‘Keeper Of Dreams: One Man’s Controversial Story of Life in the English Premiership’ by Ronald Reng & translated by Shaun Whiteside (2002)

Ronald Reng will be best known to English readers for ‘A Life Too Short’ his excellent and heart-breaking biography of the late Robert Enke.

Keeper of Dreams is his much lesser known first book (first translated into English at least) about the brief professional career of Lars Leese, a German goalkeeper who was catapulted from lower league German football to become a Premier League goalkeeper during Barnsley’s one season in the top flight.

Lesse looked like he had missed his chance to be a professional before, at the age of 26, getting taken on as Leverkuson’s third choice goalkeeper.  A bit of luck and the right connection resulted in a surprise transfer to Barnsely where Lesse briefly became a starting Premier League goalie in only his second year as a pro.

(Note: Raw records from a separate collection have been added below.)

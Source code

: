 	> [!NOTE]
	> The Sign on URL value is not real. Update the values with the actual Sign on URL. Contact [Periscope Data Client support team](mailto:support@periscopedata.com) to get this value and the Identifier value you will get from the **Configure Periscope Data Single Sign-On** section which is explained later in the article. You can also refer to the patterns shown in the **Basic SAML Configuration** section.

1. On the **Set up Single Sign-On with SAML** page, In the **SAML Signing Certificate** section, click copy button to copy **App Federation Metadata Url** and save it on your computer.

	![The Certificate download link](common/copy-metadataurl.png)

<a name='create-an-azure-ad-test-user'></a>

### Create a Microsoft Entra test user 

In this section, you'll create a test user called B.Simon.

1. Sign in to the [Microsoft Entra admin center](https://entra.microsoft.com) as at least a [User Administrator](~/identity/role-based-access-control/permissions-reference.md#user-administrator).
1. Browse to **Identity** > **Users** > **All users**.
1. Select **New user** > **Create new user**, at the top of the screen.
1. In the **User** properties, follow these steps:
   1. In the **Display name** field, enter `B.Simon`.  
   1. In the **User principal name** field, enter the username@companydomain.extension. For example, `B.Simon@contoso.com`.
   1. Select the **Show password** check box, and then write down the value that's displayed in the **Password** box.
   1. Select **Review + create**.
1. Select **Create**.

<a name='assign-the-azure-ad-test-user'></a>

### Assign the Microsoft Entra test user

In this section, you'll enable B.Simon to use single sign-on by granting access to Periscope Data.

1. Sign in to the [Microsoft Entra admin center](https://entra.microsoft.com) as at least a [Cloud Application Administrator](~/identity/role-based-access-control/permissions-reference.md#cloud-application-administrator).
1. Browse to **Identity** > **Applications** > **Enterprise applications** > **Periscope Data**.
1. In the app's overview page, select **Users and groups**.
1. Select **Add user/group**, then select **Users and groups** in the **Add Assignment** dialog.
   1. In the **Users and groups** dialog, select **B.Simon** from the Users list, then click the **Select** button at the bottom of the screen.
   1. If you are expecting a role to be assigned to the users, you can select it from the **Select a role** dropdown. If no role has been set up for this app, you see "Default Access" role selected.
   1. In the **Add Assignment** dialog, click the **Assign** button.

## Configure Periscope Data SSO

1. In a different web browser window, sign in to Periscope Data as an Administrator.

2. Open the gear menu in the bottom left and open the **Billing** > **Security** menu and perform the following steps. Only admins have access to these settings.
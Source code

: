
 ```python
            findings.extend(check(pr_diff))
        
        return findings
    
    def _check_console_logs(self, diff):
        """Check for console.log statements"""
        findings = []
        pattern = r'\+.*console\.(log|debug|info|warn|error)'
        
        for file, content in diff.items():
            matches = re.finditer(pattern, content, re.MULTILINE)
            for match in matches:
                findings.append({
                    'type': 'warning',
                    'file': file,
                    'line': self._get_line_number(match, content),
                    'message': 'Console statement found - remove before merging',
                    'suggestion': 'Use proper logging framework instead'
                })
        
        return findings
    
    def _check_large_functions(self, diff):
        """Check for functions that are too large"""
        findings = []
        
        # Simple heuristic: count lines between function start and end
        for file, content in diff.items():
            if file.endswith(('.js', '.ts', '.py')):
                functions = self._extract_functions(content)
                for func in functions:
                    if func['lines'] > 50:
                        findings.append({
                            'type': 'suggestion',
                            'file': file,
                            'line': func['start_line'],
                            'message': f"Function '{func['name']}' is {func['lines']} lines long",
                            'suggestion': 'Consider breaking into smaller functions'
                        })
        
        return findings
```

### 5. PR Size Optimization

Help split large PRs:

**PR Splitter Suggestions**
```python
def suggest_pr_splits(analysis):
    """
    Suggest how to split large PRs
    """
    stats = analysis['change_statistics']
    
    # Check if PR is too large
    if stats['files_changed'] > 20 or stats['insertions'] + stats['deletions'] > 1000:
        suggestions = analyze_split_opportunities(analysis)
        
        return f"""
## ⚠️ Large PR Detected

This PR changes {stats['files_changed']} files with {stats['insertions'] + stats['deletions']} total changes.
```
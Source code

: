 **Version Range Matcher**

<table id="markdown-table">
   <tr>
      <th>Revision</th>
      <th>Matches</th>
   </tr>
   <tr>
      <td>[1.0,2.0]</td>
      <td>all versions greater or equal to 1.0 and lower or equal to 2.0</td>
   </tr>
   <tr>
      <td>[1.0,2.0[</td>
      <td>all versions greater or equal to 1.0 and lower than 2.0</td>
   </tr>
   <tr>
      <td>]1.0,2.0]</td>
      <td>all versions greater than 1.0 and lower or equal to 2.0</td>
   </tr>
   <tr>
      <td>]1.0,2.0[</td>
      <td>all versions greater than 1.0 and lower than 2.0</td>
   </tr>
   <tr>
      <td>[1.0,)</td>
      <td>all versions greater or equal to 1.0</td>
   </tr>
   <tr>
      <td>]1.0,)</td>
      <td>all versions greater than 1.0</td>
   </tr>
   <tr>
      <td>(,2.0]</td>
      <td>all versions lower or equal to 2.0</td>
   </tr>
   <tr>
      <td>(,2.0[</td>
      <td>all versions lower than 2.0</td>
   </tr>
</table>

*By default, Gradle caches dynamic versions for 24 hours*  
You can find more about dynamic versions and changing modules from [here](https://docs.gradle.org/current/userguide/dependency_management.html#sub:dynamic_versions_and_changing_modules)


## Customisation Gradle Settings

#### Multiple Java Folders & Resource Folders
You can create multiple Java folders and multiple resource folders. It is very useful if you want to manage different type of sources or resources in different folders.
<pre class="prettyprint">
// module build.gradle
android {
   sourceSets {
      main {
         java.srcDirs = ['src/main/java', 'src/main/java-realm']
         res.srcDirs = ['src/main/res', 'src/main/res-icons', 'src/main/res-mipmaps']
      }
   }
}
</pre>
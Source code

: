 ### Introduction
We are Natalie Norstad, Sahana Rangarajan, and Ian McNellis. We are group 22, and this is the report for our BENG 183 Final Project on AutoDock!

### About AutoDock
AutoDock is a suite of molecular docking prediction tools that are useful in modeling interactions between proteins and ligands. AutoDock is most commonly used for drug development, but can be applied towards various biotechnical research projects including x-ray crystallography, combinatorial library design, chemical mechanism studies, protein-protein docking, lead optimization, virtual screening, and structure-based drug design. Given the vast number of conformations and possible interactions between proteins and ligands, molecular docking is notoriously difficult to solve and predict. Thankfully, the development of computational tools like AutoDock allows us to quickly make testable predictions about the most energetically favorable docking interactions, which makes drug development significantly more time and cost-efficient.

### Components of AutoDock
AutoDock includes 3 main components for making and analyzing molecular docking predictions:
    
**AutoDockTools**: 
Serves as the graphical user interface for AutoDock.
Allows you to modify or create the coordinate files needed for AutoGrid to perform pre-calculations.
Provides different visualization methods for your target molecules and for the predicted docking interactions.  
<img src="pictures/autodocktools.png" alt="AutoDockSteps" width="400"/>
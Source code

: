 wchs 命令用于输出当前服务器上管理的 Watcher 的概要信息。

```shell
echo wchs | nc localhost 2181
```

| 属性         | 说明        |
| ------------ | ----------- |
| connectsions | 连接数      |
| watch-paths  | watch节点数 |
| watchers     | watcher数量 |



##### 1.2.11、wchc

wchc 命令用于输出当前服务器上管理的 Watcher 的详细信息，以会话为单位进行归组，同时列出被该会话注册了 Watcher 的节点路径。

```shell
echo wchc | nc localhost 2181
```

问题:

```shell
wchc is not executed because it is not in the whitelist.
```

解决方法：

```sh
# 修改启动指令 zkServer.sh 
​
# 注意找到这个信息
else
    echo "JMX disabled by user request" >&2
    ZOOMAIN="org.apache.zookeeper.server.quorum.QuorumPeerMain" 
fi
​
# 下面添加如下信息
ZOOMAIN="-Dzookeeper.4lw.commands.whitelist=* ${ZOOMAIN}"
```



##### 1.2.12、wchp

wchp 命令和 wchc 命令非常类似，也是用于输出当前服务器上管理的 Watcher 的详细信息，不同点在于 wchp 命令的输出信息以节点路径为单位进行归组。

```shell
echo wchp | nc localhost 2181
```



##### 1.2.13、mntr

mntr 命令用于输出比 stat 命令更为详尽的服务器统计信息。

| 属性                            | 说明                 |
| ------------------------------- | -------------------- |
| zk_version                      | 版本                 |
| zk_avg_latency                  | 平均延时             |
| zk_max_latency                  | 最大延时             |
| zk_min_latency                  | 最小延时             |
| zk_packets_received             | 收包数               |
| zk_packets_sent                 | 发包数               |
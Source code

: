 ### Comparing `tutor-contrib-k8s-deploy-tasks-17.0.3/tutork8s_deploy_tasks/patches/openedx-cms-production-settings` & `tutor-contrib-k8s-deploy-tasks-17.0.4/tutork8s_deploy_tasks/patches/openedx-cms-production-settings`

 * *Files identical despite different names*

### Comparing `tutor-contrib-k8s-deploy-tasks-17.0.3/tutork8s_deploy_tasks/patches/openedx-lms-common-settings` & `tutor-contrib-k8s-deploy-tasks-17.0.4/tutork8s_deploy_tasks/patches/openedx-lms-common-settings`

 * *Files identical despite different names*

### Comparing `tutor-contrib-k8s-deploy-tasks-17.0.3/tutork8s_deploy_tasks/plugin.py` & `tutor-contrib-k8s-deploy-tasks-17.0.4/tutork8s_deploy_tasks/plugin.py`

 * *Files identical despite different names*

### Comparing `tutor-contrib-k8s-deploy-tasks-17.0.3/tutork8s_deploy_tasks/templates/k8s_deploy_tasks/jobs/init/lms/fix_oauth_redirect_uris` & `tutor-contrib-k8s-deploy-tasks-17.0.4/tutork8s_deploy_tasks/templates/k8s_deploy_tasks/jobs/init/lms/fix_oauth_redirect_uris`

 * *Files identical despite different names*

Barnsley’s year in the top flight was in 1997/1998 – when I was 13 and utterly obsessed with football and Championship Manager.  That obsession can only explain why I have vivid memories of that Barnsely team and of Lars Lesse when I can barely remember matches I watched last week.

lars

Leese was something of a celebrity in Barnsley as the town went football crazy.   In the book he is very candid with his opinions on British life and Reng captures the bemusement of a foreigner in a British town as Lesse and his wife come to really enjoy their lives there.

Keeper of Dreams is ultimately the story of a dream temporarily lived and the frustration of coming to terms with the reality that the dream ended all too soon.  After eventually securing a starting spot and playing fanstically to secure a famous win at Anfield, Lesse lost his place due to illness and couldn’t get back into the team due to David Wagner’s great form.   As Barnsley dropped to Division 1, John Hendrie took over from Danny Wilson and Lesse found his face no longer fit with Hendrie’s plans for the club.  Released after his second year, Lesse struggled in vain to find a new club before eventually seeking normal work and stability back in Germany.

Reng is excellent at capturing the more difficult side of life in football – the personal struggle players experience behind closed doors.  It is impossible to read this book now without seeing the writing of this story as part of Reng’s development as a writer and his experiences with Reng can only have helped him to so brilliantly capture the tragic story of Robert Enke in his universally admired A Life Too Short –  a book I thought was just superb but am hesitating to reread and review given the sad subject matter.

Keeper of Dreams is a pretty quick and easy read that captures a fairly unique football journey and an interesting and honest character in Lars Lesse.  Well worth picking up.